Lockheed Martin sets life-cycle support goal
Never forgetting who it is working for, Lockheed Martin Aeronautics has stepped up a gear in its mission to reduce the costs of operating aging aircraft and weapons systems, as countries strive to cope with deflating economies. Its solution is what it calls global sustainment.
“It’s no longer just about parts, maintenance and services,” executive vice president Rob Weiss told AIN, “the future is about integrated life-cycle solutions.” This means, said Weiss, managing the stages of the life-cycle in parallel, rather than in series, so lessons can be learned and applied quickly.
Weiss added that the company had become increasingly concerned that existing support models had been “falling short of expectations over the past decade, yet operational and maintenance costs have increased, and in some cases have more than doubled.” He also said, “Readiness is down 10 to 15 percent on some platforms.
“Global sustainment is a combination of the synergies of aircraft design, production and sustainment that provides engineering reach-back and total asset visibility with a systematic approach to problem resolution,” said Weiss.
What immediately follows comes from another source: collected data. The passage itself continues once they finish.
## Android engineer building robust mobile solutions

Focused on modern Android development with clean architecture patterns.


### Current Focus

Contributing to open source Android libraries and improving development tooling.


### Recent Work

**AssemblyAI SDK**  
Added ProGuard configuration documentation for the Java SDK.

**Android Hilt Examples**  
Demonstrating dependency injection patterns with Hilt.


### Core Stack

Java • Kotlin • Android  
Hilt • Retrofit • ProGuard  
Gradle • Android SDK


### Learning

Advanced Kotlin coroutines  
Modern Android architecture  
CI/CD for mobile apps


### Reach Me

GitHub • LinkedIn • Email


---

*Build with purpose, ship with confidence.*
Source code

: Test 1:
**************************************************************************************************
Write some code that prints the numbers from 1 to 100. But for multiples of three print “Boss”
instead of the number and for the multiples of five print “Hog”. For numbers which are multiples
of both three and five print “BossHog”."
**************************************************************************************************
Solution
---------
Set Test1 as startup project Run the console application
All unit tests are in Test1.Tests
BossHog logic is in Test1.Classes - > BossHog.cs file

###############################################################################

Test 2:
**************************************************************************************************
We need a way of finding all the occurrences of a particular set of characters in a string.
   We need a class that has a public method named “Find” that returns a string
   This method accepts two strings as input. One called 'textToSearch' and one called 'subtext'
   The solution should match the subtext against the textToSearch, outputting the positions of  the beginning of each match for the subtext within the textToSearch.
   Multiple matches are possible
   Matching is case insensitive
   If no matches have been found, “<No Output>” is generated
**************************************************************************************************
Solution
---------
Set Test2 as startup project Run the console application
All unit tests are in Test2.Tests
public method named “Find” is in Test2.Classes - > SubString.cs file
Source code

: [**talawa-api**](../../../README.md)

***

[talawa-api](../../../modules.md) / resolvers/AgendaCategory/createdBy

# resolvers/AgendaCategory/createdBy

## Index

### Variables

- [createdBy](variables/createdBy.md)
It is easier said than done, however, and often also depends on “effective government-industry partnerships in order to keep them integrated,” and on to what extent aircraft systems can provide information.
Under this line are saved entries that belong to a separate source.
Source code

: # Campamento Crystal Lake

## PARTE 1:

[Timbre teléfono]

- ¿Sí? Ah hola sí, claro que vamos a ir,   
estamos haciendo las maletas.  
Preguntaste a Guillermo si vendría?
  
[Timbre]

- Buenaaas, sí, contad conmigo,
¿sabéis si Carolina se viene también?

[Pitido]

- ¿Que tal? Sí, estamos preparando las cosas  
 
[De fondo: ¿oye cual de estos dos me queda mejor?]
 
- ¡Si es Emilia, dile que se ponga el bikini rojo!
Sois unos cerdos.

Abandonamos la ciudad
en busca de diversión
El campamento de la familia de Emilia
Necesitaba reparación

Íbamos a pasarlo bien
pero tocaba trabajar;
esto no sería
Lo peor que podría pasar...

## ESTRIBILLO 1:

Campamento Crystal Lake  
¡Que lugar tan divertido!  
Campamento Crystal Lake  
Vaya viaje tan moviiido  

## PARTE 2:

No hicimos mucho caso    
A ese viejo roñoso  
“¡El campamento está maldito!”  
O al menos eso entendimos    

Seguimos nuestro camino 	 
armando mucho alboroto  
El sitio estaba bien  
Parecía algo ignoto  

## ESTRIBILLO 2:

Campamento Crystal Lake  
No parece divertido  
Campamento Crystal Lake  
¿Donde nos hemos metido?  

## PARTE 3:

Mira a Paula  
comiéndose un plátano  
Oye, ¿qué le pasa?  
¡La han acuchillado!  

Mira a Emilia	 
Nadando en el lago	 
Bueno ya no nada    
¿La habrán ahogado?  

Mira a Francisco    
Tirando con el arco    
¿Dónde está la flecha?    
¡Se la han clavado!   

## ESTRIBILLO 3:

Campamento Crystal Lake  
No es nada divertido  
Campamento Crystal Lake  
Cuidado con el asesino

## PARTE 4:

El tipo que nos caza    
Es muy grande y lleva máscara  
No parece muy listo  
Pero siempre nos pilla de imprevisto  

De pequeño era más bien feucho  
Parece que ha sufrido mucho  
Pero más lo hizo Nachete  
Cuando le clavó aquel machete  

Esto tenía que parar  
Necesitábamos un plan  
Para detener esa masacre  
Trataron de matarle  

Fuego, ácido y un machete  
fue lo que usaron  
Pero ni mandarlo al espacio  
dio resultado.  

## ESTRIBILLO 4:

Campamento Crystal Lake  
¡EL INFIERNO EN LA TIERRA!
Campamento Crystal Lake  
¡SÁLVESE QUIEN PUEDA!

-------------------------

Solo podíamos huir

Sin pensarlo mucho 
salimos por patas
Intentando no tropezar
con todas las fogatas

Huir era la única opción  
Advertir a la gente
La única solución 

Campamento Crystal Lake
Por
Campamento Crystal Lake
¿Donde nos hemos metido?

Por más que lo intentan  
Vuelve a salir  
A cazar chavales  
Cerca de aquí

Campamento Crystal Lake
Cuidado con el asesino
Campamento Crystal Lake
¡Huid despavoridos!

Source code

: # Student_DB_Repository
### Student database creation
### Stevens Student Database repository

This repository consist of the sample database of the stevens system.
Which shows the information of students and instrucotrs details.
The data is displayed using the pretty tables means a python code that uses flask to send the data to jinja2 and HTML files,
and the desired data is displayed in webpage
“Through the Lockheed Martin Sustainment Operations Center we can monitor fleet aircraft readiness for all our platforms,” said Kimberley Gavaletz, vice president F-35 sustainment. “Our capability provides connectivity through our technology infrastructure ties to production, engineering and the supply chain. In the past, these functions worked independently, but today we can provide a response to our customers in near real-time.
“We’ll leverage a lot of technology that JSF is implementing,” said Weiss. “The F-35 is at the leading edge and a pioneer in many ways, with autonomic logistics and prognostic maintenance in a global partnership.”
The company now has sustainment partnerships set up both in the U.S. and elsewhere–the most recently established being total life-cycle support for the Royal Australian Air Force’s C-130J fleet, in partnership with Australian Aerospace. Other programs include Hercules Integrated Operational Support for the UK C-130 fleet, Follow-on Agile Sustainment of the Raptor (Faster) and upgrades to the P-3, C-5M Galaxy and F-16 fleets–the latter covering the worldwide fleet.
But the process of really getting everything integrated through the life-cycle has only just started, said Weiss. “We’re just at the beginning now and expect over the next one to two years to get more alignment.”
Weiss admitted that the degree of data sharing to achieve the improvement goals is “an issue” with air forces, but this is apparently something that has been thought through carefully for JSF and other programs. “There are ways that enable the data to be used, mechanisms to protect the use such as making only the required data available and ensuring that only a limited number of organizations can view it,” he added. “In the future it will be all about accelerating the speed data at which can be transmitted, so it’s more real-time,” concluded Weiss.